Exercise prompt: Your response should consist of the entire listing, transcribed exactly, with every image left out.
═══ Excerpted records
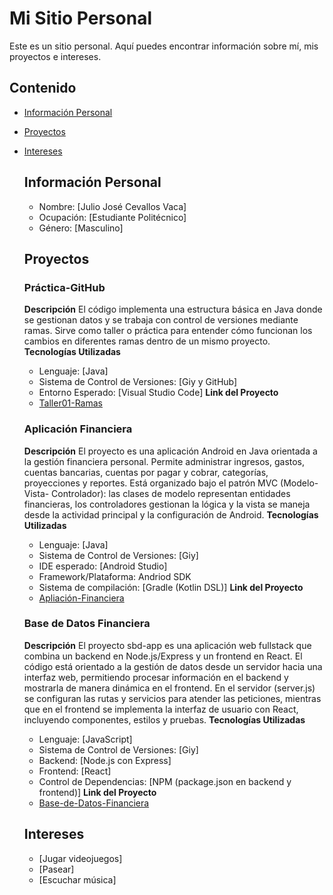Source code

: # Mi Sitio Personal

Este es un sitio personal. Aquí puedes encontrar información sobre mí, mis proyectos e intereses.

## Contenido

* [Información Personal](#información-personal)
* [Proyectos](#proyectos)
* [Intereses](#intereses)

  ## Información Personal
  * Nombre: [Julio José Cevallos Vaca]
  * Ocupación: [Estudiante Politécnico]
  * Género: [Masculino]
 
  ## Proyectos
    ### Práctica-GitHub
    **Descripción**
    El código implementa una estructura básica en Java donde se gestionan datos y se trabaja con control de versiones mediante ramas.          Sirve como taller o práctica para entender cómo funcionan los cambios en diferentes ramas dentro de un mismo proyecto.
    **Tecnologías Utilizadas**
    * Lenguaje: [Java]
    * Sistema de Control de Versiones: [Giy y GitHub]
    * Entorno Esperado: [Visual Studio Code]
    **Link del Proyecto**
    * [Taller01-Ramas](https://github.com/Julio-Cevallos/Taller01-Ramas)

    ### Aplicación Financiera
    **Descripción**
    El proyecto es una aplicación Android en Java orientada a la gestión financiera personal. Permite administrar ingresos, gastos,            cuentas bancarias, cuentas por pagar y cobrar, categorías, proyecciones y reportes. Está organizado bajo el patrón MVC (Modelo-Vista-      Controlador): las clases de modelo representan entidades financieras, los controladores gestionan la lógica y la vista se maneja desde     la actividad principal y la configuración de Android.
    **Tecnologías Utilizadas**
    * Lenguaje: [Java]
    * Sistema de Control de Versiones: [Giy]
    * IDE esperado: [Android Studio]
    * Framework/Plataforma: Andriod SDK
    * Sistema de compilación: [Gradle (Kotlin DSL)]
    **Link del Proyecto**
    * [Apliación-Financiera](https://github.com/Julio-Cevallos/Aplicacion-Financiera)

    ### Base de Datos Financiera
    **Descripción**
    El proyecto sbd-app es una aplicación web fullstack que combina un backend en Node.js/Express y un frontend en React. El código está       orientado a la gestión de datos desde un servidor hacia una interfaz web, permitiendo procesar información en el backend y mostrarla       de manera dinámica en el frontend. En el servidor (server.js) se configuran las rutas y servicios para atender las peticiones,             mientras que en el frontend se implementa la interfaz de usuario con React, incluyendo componentes, estilos y pruebas.
    **Tecnologías Utilizadas**
    * Lenguaje: [JavaScript]
    * Sistema de Control de Versiones: [Giy]
    * Backend: [Node.js con Express]
    * Frontend: [React]
    * Control de Dependencias: [NPM (package.json en backend y frontend)]
    **Link del Proyecto**
    * [Base-de-Datos-Financiera](https://github.com/Julio-Cevallos/Base-de-Datos-Financiera)
  
  ## Intereses
  * [Jugar videojuegos]
  * [Pasear]
  * [Escuchar música]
══════
Task response:
Source code

: # Mi Sitio Personal

Este es un sitio personal. Aquí puedes encontrar información sobre mí, mis proyectos e intereses.

## Contenido

* [Información Personal](#información-personal)
* [Proyectos](#proyectos)
* [Intereses](#intereses)

  ## Información Personal
  * Nombre: [Julio José Cevallos Vaca]
  * Ocupación: [Estudiante Politécnico]
  * Género: [Masculino]
 
  ## Proyectos
    ### Práctica-GitHub
    **Descripción**
    El código implementa una estructura básica en Java donde se gestionan datos y se trabaja con control de versiones mediante ramas.          Sirve como taller o práctica para entender cómo funcionan los cambios en diferentes ramas dentro de un mismo proyecto.
    **Tecnologías Utilizadas**
    * Lenguaje: [Java]
    * Sistema de Control de Versiones: [Giy y GitHub]
    * Entorno Esperado: [Visual Studio Code]
    **Link del Proyecto**
    * [Taller01-Ramas](https://github.com/Julio-Cevallos/Taller01-Ramas)

    ### Aplicación Financiera
    **Descripción**
    El proyecto es una aplicación Android en Java orientada a la gestión financiera personal. Permite administrar ingresos, gastos,            cuentas bancarias, cuentas por pagar y cobrar, categorías, proyecciones y reportes. Está organizado bajo el patrón MVC (Modelo-Vista-      Controlador): las clases de modelo representan entidades financieras, los controladores gestionan la lógica y la vista se maneja desde     la actividad principal y la configuración de Android.
    **Tecnologías Utilizadas**
    * Lenguaje: [Java]
    * Sistema de Control de Versiones: [Giy]
    * IDE esperado: [Android Studio]
    * Framework/Plataforma: Andriod SDK
    * Sistema de compilación: [Gradle (Kotlin DSL)]
    **Link del Proyecto**
    * [Apliación-Financiera](https://github.com/Julio-Cevallos/Aplicacion-Financiera)

    ### Base de Datos Financiera
    **Descripción**
    El proyecto sbd-app es una aplicación web fullstack que combina un backend en Node.js/Express y un frontend en React. El código está       orientado a la gestión de datos desde un servidor hacia una interfaz web, permitiendo procesar información en el backend y mostrarla       de manera dinámica en el frontend. En el servidor (server.js) se configuran las rutas y servicios para atender las peticiones,             mientras que en el frontend se implementa la interfaz de usuario con React, incluyendo componentes, estilos y pruebas.
    **Tecnologías Utilizadas**
    * Lenguaje: [JavaScript]
    * Sistema de Control de Versiones: [Giy]
    * Backend: [Node.js con Express]
    * Frontend: [React]
    * Control de Dependencias: [NPM (package.json en backend y frontend)]
    **Link del Proyecto**
    * [Base-de-Datos-Financiera](https://github.com/Julio-Cevallos/Base-de-Datos-Financiera)
  
  ## Intereses
  * [Jugar videojuegos]
  * [Pasear]
  * [Escuchar música]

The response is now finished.